OLDER Australians earning income from their assets or investments will not be targeted in this month’s expansion of the controversial “robo debt” program.
“There is no change to the way we assess pensioners’ income and assets,” said Department of Human Services general manager Hank Jongen.
Mr Jongen said that from July 1, compliance officers would target income earned from family day care and trusts.
“The department does not expect many age pensioners to be affected by the reviews of family day care and trusts, given the nature of the income being reviewed,” he said.
“The department has always conducted reviews to ensure people are paid the correct amount, and the compliance reviews focus on people who may have been incorrectly paid.
“If an age pension recipient receives a letter from the department asking them to verify their income and asset details for the purpose of assessing their pension eligibility, they can call the designated 1800 number in the letter for assistance.

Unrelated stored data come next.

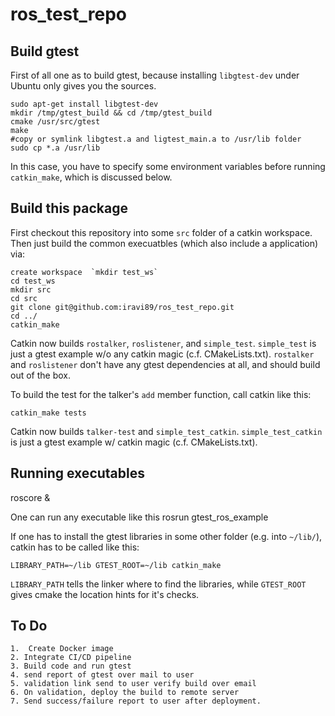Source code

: # ros_test_repo
## Build gtest

First of all one as to build gtest, because installing `libgtest-dev` under Ubuntu only gives you the sources.

    sudo apt-get install libgtest-dev
    mkdir /tmp/gtest_build && cd /tmp/gtest_build
    cmake /usr/src/gtest
    make
    #copy or symlink libgtest.a and ligtest_main.a to /usr/lib folder
    sudo cp *.a /usr/lib
In this case, you have to specify some environment variables before running `catkin_make`, which is discussed below.

## Build this package

First checkout this repository into some `src` folder of a catkin workspace.
Then just build the common execuatbles (which also include a  application) via:

    create workspace  `mkdir test_ws` 
    cd test_ws
    mkdir src
    cd src
    git clone git@github.com:iravi89/ros_test_repo.git
    cd ../
    catkin_make

Catkin now builds `rostalker`, `roslistener`, and `simple_test`.
`simple_test` is just a gtest example w/o any catkin magic (c.f. CMakeLists.txt).
`rostalker` and `roslistener` don't have any gtest dependencies at all, and should build out of the box.

To build the test for the talker's `add` member function, call catkin like this:

    catkin_make tests

Catkin now builds `talker-test` and `simple_test_catkin`.
`simple_test_catkin` is just a gtest example w/ catkin magic (c.f. CMakeLists.txt).

## Running executables

roscore &

One can run any executable like this 
rosrun gtest_ros_example <the executable name>

If one has to install the gtest libraries in some other folder (e.g. into `~/lib/`), catkin has to be called like this:

    LIBRARY_PATH=~/lib GTEST_ROOT=~/lib catkin_make

`LIBRARY_PATH` tells the linker where to find the libraries, while `GTEST_ROOT` gives cmake the location hints for it's checks.

## To Do

    1.  Create Docker image
    2. Integrate CI/CD pipeline
    3. Build code and run gtest
    4. send report of gtest over mail to user
    5. validation link send to user verify build over email
    6. On validation, deploy the build to remote server
    7. Send success/failure report to user after deployment.


    
    

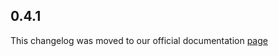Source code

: ## 0.4.1

This changelog was moved to our official documentation [page](https://docs.tryrook.io/docs/category/sdks)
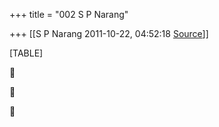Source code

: +++
title = "002 S P Narang"

+++
[[S P Narang	2011-10-22, 04:52:18 [Source](https://groups.google.com/g/bvparishat/c/ycHyv6RCvB8)]]



[TABLE]







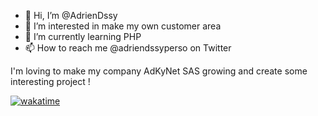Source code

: - 👋 Hi, I’m @AdrienDssy
- 👀 I’m interested in make my own customer area
- 🌱 I’m currently learning PHP
- 📫 How to reach me @adriendssyperso on Twitter

I'm loving to make my company AdKyNet SAS growing and create some interesting project !

[![wakatime](https://wakatime.com/badge/user/252ec9f4-7697-4890-87bd-fc4e307659e5.svg)](https://wakatime.com/@252ec9f4-7697-4890-87bd-fc4e307659e5)

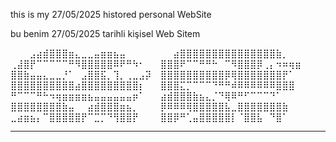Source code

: this is my 27/05/2025 histored personal WebSite 

bu benim 27/05/2025 tarihli kişisel Web Sitem



⠀⠀⠀⣠⣴⣾⣿⣿⣿⣶⣄⣀⣀⣤⣶⣶⣦⣤⠀⠀⠀⠀⠀
⠀⠀⣴⣿⣿⣿⣿⣿⣿⣿⣿⣿⣿⣿⣿⣿⣿⣿⣷⡀⠀⠀⠀
⢀⣼⣿⡟⠉⠉⠉⠉⠉⠛⠻⣿⣿⣿⣿⣿⠿⠟⠛⠳⠂⠀⠀
⣿⣿⣿⠟⠉⠉⠛⠛⠓⠀⠉⠻⣿⣿⣿⡿⢀⡄⠲⠶⢶⣶⠀
⣿⣿⣷⣤⣤⣄⣀⣀⡘⠁⠀⣠⣿⣿⣯⡀⢹⡀⢀⣀⣠⡽⠀
⣿⣿⣿⣿⣿⣿⣿⣿⣿⣿⡿⢿⣿⣿⣿⣿⣿⣿⣿⡟⠁⠀⠀
⣿⣿⣿⣿⣿⣿⣿⣿⣿⣿⣴⣿⣿⣿⣿⣿⣿⣿⣿⣿⡆⠀⠀
⣿⣿⣿⣍⡉⠉⠉⠉⠙⠛⠛⠾⠿⠿⠿⠿⠿⠿⣿⣿⣿⠀⠀
⠛⠉⠉⠉⠛⠓⠲⢶⣶⣶⣶⣶⣦⣤⣤⣤⣤⣤⣤⡶⠁⠀⠀
⣴⣾⣿⣿⣿⣷⣦⣄⡈⠙⢿⠿⠛⠋⠉⠉⠉⠙⠁⠀⠀⠀⠀
⣿⣿⣿⣿⣿⣿⣿⣿⣷⣤⠀⠀⣴⣾⣿⣿⣿⣶⣦⡀⠀⠀⠀
⡿⠿⠿⠿⢿⣿⣿⣿⣿⣿⣧⣀⣿⣿⣿⣿⣿⣿⣿⣷⠀⠀⠀
⣀⣴⣶⣦⡄⠉⣿⣿⣿⣿⣿⡟⠉⣉⡉⠙⢻⣿⣿⡟⠀⠀⠀
⣿⣿⡿⠛⢁⣤⣿⣿⣿⣿⣿⡇⠈⣿⣿⣧⠀⠙⣿⠁⠀⠀⠀





























_________________________________________________________________________________________________
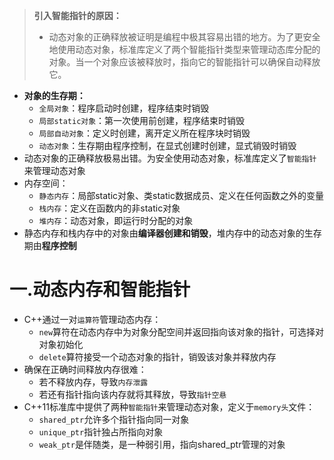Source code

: > **引入智能指针的原因：**
>
> + 动态对象的正确释放被证明是编程中极其容易出错的地方。为了更安全地使用动态对象，标准库定义了两个智能指针类型来管理动态库分配的对象。当一个对象应该被释放时，指向它的智能指针可以确保自动释放它。

- **对象的生存期：**
  - `全局对象`：程序启动时创建，程序结束时销毁
  - `局部static对象`：第一次使用前创建，程序结束时销毁
  - `局部自动对象`：定义时创建，离开定义所在程序块时销毁
  - `动态对象`：生存期由程序控制，在显式创建时创建，显式销毁时销毁
- 动态对象的正确释放极易出错。为安全使用动态对象，标准库定义了`智能指针`来管理动态对象
- 内存空间：
  - `静态内存`：局部static对象、类static数据成员、定义在任何函数之外的变量
  - `栈内存`：定义在函数内的非static对象
  - `堆内存`：动态对象，即运行时分配的对象
- 静态内存和栈内存中的对象由**编译器创建和销毁**，堆内存中的动态对象的生存期由**程序控制**

# 一.动态内存和智能指针

- C++通过一对`运算符`管理动态内存：
  - `new`算符在动态内存中为对象分配空间并返回指向该对象的指针，可选择对对象初始化
  - `delete`算符接受一个动态对象的指针，销毁该对象并释放内存
- 确保在正确时间释放内存很难：
  - 若不释放内存，导致`内存泄露`
  - 若还有指针指向该内存就将其释放，导致`指针空悬`
- C++11标准库中提供了两种`智能指针`来管理动态对象，定义于`memory头`文件：
  - `shared_ptr`允许多个指针指向同一对象
  - `unique_ptr`指针独占所指向对象
  - `weak_ptr`是伴随类，是一种弱引用，指向shared_ptr管理的对象















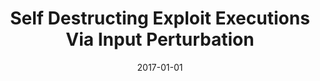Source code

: ---
title: "Self Destructing Exploit Executions Via Input Perturbation"
date: 2017-01-01
venue: "24th Annual Network and Distributed System Security Symposium, NDSS 2017, San Diego, California, USA, February 26 - March 1, 2017"
paperurl: 
authors: "Yonghwi Kwon, Brendan Saltaformaggio, I Luk Kim, Kyu Hyung Lee, Xiangyu Zhang and Dongyan Xu"
awards: ""
---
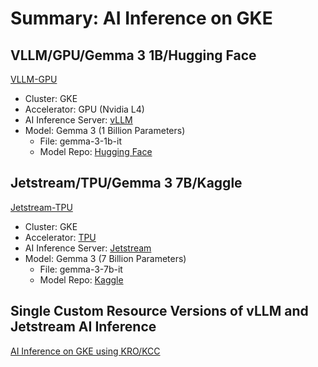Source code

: # Summary: AI Inference on GKE

## VLLM/GPU/Gemma 3 1B/Hugging Face

[VLLM-GPU](./vllm-gpu/README.md)

- Cluster: GKE
- Accelerator: GPU (Nvidia L4)
- AI Inference Server: [vLLM](https://docs.vllm.ai/en/latest/)
- Model: Gemma 3 (1 Billion Parameters)
  - File: gemma-3-1b-it
  - Model Repo: [Hugging Face](https://huggingface.co/google/gemma-3-1b-it)

## Jetstream/TPU/Gemma 3 7B/Kaggle

[Jetstream-TPU](./jetstream-tpu/README.md)

- Cluster: GKE
- Accelerator: [TPU](https://cloud.google.com/kubernetes-engine/docs/concepts/tpus#availability)
- AI Inference Server: [Jetstream](https://github.com/AI-Hypercomputer/JetStream)
- Model: Gemma 3 (7 Billion Parameters)
  - File: gemma-3-7b-it
  - Model Repo: [Kaggle](https://www.kaggle.com/models/google/gemma)

## Single Custom Resource Versions of vLLM and Jetstream AI Inference

[AI Inference on GKE using KRO/KCC](./kro-kcc/README.md)
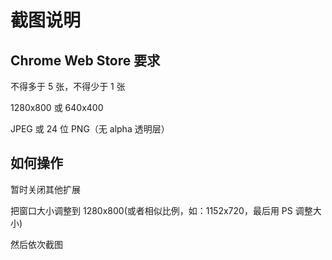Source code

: # 截图说明

## Chrome Web Store 要求

不得多于 5 张，不得少于 1 张

1280x800 或 640x400

JPEG 或 24 位 PNG（无 alpha 透明层）

## 如何操作

暂时关闭其他扩展

把窗口大小调整到 1280x800(或者相似比例，如：1152x720，最后用 PS 调整大小)

然后依次截图
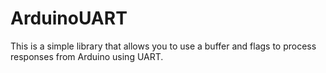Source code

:# ArduinoUART

This is a simple library that allows you to use a buffer and flags to process responses from Arduino using UART.
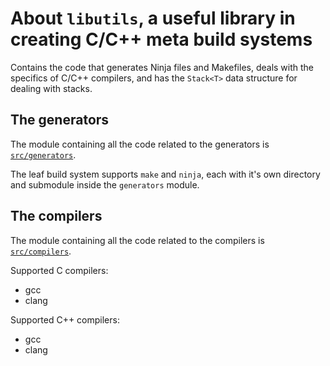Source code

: # About `libutils`, a useful library in creating C/C++ meta build systems 

Contains the code that generates Ninja files and Makefiles,
deals with the specifics of C/C++ compilers, and has the `Stack<T>`
data structure for dealing with stacks.

## The generators
The module containing all the code related to the generators is [`src/generators`][src_generators_link].

The leaf build system supports `make` and `ninja`, each with it's own directory
and submodule inside the `generators` module.

## The compilers
The module containing all the code related to the compilers is [`src/compilers`][src_compilers_link].

Supported C compilers:
- gcc
- clang

Supported C++ compilers:
- gcc
- clang

[src_generators_link]: https://gitlab.com/leafbuild/leafbuild/tree/master/libutils/src/generators
[src_compilers_link]: https://gitlab.com/leafbuild/leafbuild/tree/master/libutils/src/compilers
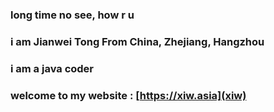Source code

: ### long time no see, how r u
### i am Jianwei Tong From China, Zhejiang, Hangzhou
### i am a java coder
### welcome to my website : [https://xiw.asia](xiw)
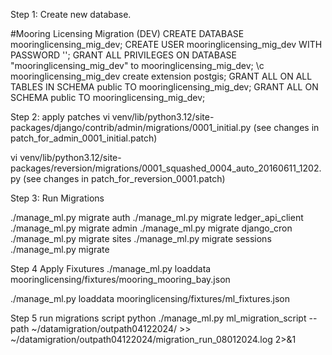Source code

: 
Step 1: Create new database.

#Mooring Licensing Migration (DEV)
CREATE DATABASE mooringlicensing_mig_dev;
CREATE USER mooringlicensing_mig_dev WITH PASSWORD '<password>';
GRANT ALL PRIVILEGES ON DATABASE "mooringlicensing_mig_dev" to mooringlicensing_mig_dev;
\c mooringlicensing_mig_dev
create extension postgis;
GRANT ALL ON ALL TABLES IN SCHEMA public TO mooringlicensing_mig_dev;
GRANT ALL ON SCHEMA public TO mooringlicensing_mig_dev;


Step 2: apply patches
vi venv/lib/python3.12/site-packages/django/contrib/admin/migrations/0001_initial.py (see changes in patch_for_admin_0001_initial.patch)

vi venv/lib/python3.12/site-packages/reversion/migrations/0001_squashed_0004_auto_20160611_1202.py (see changes in patch_for_reversion_0001.patch)

Step 3: Run Migrations

./manage_ml.py migrate auth
./manage_ml.py migrate ledger_api_client
./manage_ml.py migrate admin
./manage_ml.py migrate django_cron
./manage_ml.py migrate sites
./manage_ml.py migrate sessions
./manage_ml.py migrate 

Step 4 Apply Fixutures
./manage_ml.py loaddata mooringlicensing/fixtures/mooring_mooring_bay.json

./manage_ml.py loaddata mooringlicensing/fixtures/ml_fixtures.json
 
 
Step 5 run migrations script
python ./manage_ml.py ml_migration_script --path ~/datamigration/outpath04122024/ >> ~/datamigration/outpath04122024/migration_run_08012024.log 2>&1
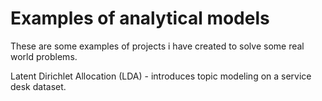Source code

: # Examples of analytical models

These are some examples of projects i have created to solve some real world problems.



Latent Dirichlet Allocation (LDA) - introduces topic modeling on a service desk dataset.
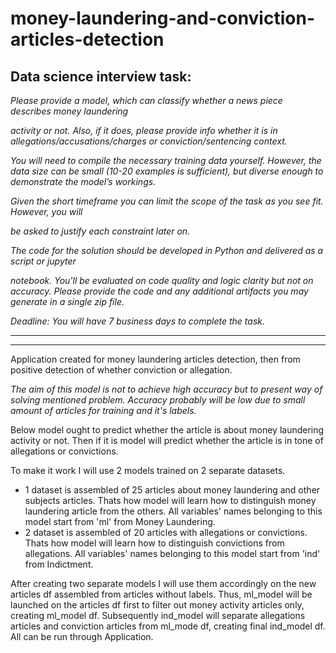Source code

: # money-laundering-and-conviction-articles-detection

## Data science interview task:

<i>Please provide a model, which can classify whether a news piece describes money laundering

activity or not. Also, if it does, please provide info whether it is in allegations/accusations/charges or conviction/sentencing context.


You will need to compile the necessary training data yourself. However, the data size can be small (10-20 examples is sufficient), but diverse enough to demonstrate the model’s workings. 

Given the short timeframe you can limit the scope of the task as you see fit. However, you will

be asked to justify each constraint later on.


The code for the solution should be developed in Python and delivered as a script or jupyter

notebook. You'll be evaluated on code quality and logic clarity but not on accuracy. Please provide the code and any additional artifacts you may generate in a single zip file.


Deadline: You will have 7 business days to complete the task.</i>

--------------------------------
------------

Application created for money laundering articles detection, then from positive detection of whether conviction or allegation.

*The aim of this model is not to achieve high accuracy but to present way of 
solving mentioned problem. Accuracy probably will be low due to small amount of articles for training and it's labels.*


Below model ought to predict whether the article is about money laundering activity or not. Then if it is model will predict whether the article is in tone of allegations or convictions.

To make it work I will use 2 models trained on 2 separate datasets.
* 1 dataset is assembled of 25 articles about money laundering and other subjects articles. Thats how model will learn how to distinguish money laundering article from the others. All variables' names belonging to this model start from 'ml' from Money Laundering.
* 2 dataset is assembled of 20 articles with allegations or convictions. Thats how model will learn how to distinguish convictions from allegations. All variables' names belonging to this model start from 'ind' from Indictment.

After creating two separate models I will use them accordingly on the new articles df assembled from articles without labels. Thus, ml_model will be launched on the articles df first to filter out money activity articles only, creating ml_model df. Subsequently ind_model will separate allegations articles and conviction articles from ml_mode df, creating final ind_model df. All can be run through Application.
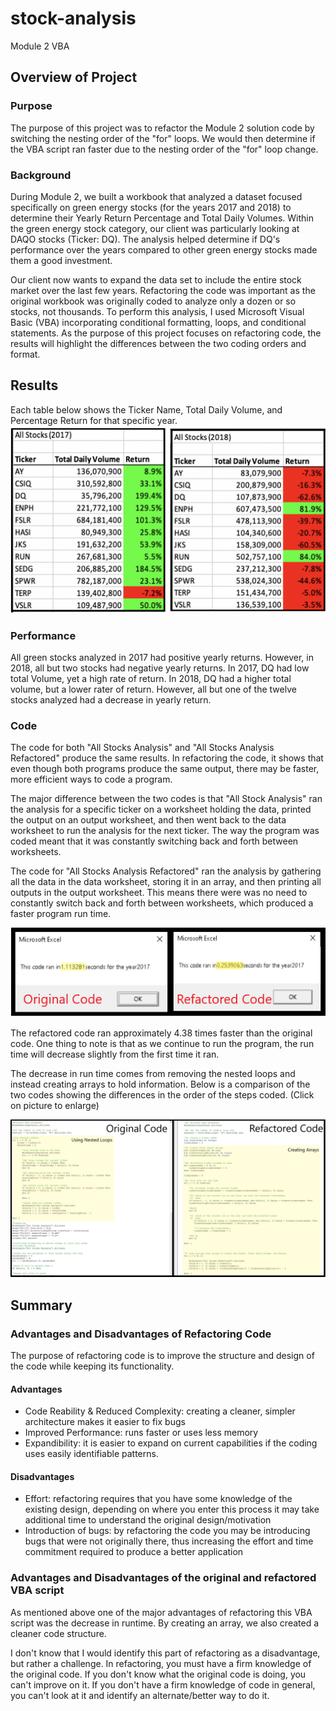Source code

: # stock-analysis
Module 2 VBA

## Overview of Project

### Purpose
The purpose of this project was to refactor the Module 2 solution code by switching the nesting order of the "for" loops.  We would then determine if the VBA script ran faster due to the nesting order of the "for" loop change.

### Background
During Module 2, we built a workbook that analyzed a dataset focused specifically on green energy stocks (for the years 2017 and 2018) to determine their Yearly Return Percentage and Total Daily Volumes.  Within the green energy stock category, our client  was particularly looking at DAQO stocks (Ticker: DQ).  The analysis helped determine if DQ's performance over the years compared to other green energy stocks made them a good investment.  

Our client now wants to expand the data set to include the entire stock market over the last few years.  Refactoring the code was important as the original workbook was originally coded to analyze only a dozen or so stocks, not thousands.  To perform this analysis, I used Microsoft Visual Basic (VBA) incorporating conditional formatting, loops, and conditional statements.  As the purpose of this project focuses on refactoring code, the results will highlight the differences between the two coding orders and format.

## Results
Each table below shows the Ticker Name, Total Daily Volume, and Percentage Return for that specific year.
<img src="https://github.com/jennfrbrown/stock-analysis/blob/master/Images%20for%20ReadMe/2017%262018.png" height = 300>

### Performance
All green stocks analyzed in 2017 had positive yearly returns.  However, in 2018, all but two stocks had negative yearly returns. In 2017, DQ had low total Volume, yet a high rate of return.  In 2018, DQ had a higher total volume, but a lower rater of return.  However, all but one of the twelve stocks analyzed had a decrease in yearly return.

### Code
The code for both "All Stocks Analysis" and "All Stocks Analysis Refactored" produce the same results.  In refactoring the code, it shows that even though both programs produce the same output, there may be faster, more efficient ways to code a program.

The major difference between the two codes is that "All Stock Analysis" ran the analysis for a specific ticker on a worksheet holding the data, printed the output on an output worksheet, and then went back to the data worksheet to run the analysis for the next ticker.  The way the program was coded meant that it was constantly switching back and forth between worksheets.

The code for "All Stocks Analysis Refactored" ran the analysis by gathering all the data in the data worksheet, storing it in an array, and then printing all outputs in the output worksheet.  This means there were was no need to constantly switch back and forth between worksheets, which produced a faster program run time.

<img src="https://github.com/jennfrbrown/stock-analysis/blob/master/Images%20for%20ReadMe/2017TimeComparison.png">

The refactored code ran approximately 4.38 times faster than the original code.  One thing to note is that as we continue to run the program, the run time will decrease slightly from the first time it ran.

The decrease in run time comes from removing the nested loops and instead creating arrays to hold information.  Below is a comparison of the two codes showing the differences in the order of the steps coded. (Click on picture to enlarge)

<img src="https://github.com/jennfrbrown/stock-analysis/blob/master/Images%20for%20ReadMe/CodeComparison.png">

## Summary
### Advantages and Disadvantages of Refactoring Code
The purpose of refactoring code is to improve the structure and design of the code while keeping its functionality.

#### Advantages
- Code Reability & Reduced Complexity: creating a cleaner, simpler architecture makes it easier to fix bugs
- Improved Performance: runs faster or uses less memory
- Expandibility: it is easier to expand on current capabilities if the coding uses easily identifiable patterns.

#### Disadvantages
- Effort: refactoring requires that you have some knowledge of the existing design, depending on where you enter this process it may take additional time to understand the original design/motivation
- Introduction of bugs: by refactoring the code you may be introducing bugs that were not originally there, thus increasing the effort and time commitment required to produce a better application

### Advantages and Disadvantages of the original and refactored VBA script
As mentioned above one of the major advantages of refactoring this VBA script was the decrease in runtime.  By creating an array, we also created a cleaner  code structure.

I don't know that I would identify this part of refactoring as a disadvantage, but rather a challenge.  In refactoring, you must have a firm knowledge of the original code.  If you don't know what the original code is doing, you can't improve on it.  If you don't have a firm knowledge of code in general,  you can't look at it and identify an alternate/better way to do it.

“As always, it’s important that age pension recipients make sure the information they provide about their income and assets is up to date, to ensure they are receiving the correct amount of payment.”
Earlier this year The Senior reported that from January 1, 2018, Centrelink would begin harvesting the financial information of retirees by requiring superannuation funds, annuity providers and other sources of income to send it details of payments made to pensioners.
The data exchange already occurs from some income-stream providers on a voluntary basis but is made compulsory in a recent change to the welfare reform bill.